**The task**
Your response should contain every line from the data below that holds the string "progress".

**Supplied entries**
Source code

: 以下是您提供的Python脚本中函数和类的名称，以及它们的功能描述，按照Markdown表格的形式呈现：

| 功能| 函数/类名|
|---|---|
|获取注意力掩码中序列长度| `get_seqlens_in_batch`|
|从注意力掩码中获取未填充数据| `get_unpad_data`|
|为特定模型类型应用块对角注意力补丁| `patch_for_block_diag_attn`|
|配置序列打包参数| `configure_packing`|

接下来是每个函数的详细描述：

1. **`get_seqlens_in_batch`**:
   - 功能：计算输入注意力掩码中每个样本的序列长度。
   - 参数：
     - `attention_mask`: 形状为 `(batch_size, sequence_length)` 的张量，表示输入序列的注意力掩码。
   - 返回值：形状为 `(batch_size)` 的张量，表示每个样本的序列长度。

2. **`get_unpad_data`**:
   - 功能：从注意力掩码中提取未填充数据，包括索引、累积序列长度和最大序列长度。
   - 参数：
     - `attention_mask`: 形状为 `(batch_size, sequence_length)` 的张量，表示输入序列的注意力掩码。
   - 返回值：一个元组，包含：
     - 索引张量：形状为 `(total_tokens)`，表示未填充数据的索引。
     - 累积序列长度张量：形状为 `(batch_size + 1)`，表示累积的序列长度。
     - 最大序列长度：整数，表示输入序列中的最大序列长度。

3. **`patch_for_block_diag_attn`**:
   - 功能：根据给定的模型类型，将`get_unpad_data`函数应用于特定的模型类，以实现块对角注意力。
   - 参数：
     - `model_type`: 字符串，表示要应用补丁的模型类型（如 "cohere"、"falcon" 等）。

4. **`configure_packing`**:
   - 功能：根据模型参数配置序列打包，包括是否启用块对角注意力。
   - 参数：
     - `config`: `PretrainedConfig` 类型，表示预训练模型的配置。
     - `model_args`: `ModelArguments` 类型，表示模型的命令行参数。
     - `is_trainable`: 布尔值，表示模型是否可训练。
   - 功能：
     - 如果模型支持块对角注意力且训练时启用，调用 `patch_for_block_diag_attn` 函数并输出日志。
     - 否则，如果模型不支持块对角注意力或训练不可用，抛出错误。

* * *

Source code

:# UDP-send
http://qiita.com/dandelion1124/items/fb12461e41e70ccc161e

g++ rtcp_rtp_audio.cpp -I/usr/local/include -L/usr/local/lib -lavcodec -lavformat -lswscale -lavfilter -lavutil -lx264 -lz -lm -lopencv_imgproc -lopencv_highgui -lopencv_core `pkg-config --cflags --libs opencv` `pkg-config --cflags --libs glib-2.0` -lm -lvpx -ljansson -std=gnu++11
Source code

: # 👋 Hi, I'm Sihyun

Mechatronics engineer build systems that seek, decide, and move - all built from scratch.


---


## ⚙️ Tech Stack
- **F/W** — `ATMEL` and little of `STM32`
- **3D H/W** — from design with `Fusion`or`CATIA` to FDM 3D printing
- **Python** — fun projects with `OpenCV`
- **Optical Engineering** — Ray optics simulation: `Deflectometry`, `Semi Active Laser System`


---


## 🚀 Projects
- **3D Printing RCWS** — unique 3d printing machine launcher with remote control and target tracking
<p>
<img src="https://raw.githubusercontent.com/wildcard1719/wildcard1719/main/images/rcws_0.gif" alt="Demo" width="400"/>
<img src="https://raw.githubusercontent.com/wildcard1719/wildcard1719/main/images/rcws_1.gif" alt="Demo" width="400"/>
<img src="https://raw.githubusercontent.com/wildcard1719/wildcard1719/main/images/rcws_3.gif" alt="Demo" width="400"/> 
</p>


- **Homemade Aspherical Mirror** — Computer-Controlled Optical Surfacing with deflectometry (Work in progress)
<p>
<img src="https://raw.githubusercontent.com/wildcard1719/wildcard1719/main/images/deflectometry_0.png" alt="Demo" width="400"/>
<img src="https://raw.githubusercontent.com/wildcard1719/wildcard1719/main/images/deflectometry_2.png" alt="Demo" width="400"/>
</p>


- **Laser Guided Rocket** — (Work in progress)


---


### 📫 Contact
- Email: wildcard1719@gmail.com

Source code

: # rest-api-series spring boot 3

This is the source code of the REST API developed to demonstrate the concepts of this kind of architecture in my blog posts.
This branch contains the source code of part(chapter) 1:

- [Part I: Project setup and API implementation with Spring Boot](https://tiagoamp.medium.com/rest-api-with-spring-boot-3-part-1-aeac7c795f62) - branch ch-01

==

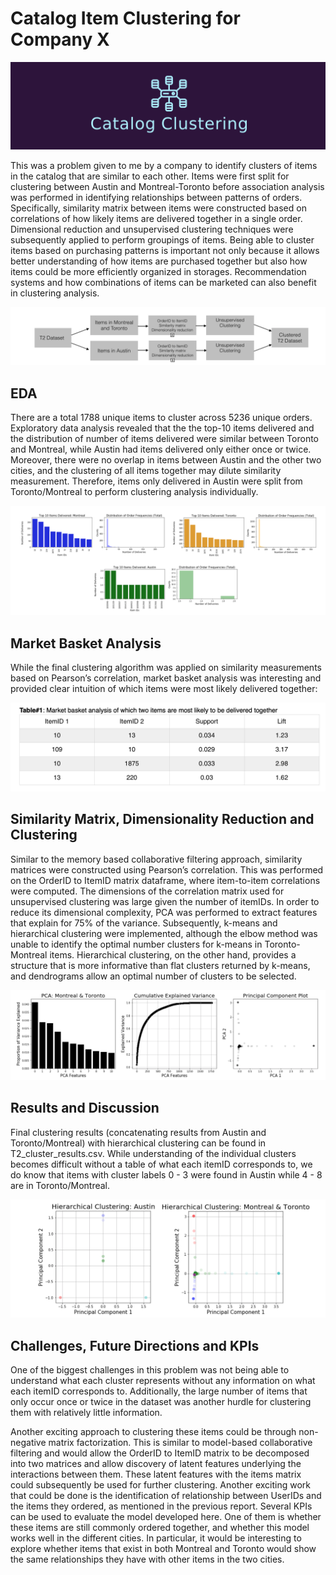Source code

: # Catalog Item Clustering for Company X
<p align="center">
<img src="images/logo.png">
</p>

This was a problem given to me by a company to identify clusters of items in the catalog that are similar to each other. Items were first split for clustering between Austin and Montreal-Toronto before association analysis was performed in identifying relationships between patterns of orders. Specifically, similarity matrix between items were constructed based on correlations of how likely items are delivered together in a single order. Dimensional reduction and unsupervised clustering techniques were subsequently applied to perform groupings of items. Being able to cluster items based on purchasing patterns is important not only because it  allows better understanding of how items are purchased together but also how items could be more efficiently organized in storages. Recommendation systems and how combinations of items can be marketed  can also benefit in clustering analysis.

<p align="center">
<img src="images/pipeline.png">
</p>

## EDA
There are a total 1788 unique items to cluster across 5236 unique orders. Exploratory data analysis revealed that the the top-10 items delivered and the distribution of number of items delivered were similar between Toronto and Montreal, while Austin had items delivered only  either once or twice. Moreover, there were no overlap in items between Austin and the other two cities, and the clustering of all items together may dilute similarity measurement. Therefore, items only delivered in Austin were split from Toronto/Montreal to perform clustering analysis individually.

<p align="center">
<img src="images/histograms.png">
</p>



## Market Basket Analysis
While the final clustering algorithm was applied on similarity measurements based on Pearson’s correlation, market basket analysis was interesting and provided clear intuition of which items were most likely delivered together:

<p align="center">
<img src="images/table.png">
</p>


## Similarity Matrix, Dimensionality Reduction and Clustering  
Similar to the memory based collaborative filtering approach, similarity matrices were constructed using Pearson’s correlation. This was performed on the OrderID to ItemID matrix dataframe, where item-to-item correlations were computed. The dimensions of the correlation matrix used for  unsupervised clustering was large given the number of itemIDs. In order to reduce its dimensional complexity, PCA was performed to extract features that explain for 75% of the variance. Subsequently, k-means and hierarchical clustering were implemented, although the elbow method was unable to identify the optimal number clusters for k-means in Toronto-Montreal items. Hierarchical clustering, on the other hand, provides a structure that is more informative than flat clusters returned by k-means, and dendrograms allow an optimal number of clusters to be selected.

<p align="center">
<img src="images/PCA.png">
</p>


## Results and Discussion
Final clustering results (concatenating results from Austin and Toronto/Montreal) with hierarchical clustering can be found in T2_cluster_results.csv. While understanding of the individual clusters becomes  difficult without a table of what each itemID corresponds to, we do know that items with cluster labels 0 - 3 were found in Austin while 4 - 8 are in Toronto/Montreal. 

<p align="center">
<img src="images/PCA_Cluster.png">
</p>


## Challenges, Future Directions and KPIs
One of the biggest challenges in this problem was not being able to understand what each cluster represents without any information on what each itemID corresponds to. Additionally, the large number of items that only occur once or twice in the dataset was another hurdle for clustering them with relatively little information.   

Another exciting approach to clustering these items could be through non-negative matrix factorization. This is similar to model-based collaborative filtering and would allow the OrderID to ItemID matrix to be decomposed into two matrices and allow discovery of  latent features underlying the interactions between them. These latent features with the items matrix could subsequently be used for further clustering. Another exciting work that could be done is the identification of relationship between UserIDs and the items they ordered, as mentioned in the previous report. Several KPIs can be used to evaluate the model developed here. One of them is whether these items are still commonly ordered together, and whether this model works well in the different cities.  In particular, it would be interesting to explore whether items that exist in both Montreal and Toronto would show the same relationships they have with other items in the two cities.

**Solution**
- **Homemade Aspherical Mirror** — Computer-Controlled Optical Surfacing with deflectometry (Work in progress)
- **Laser Guided Rocket** — (Work in progress)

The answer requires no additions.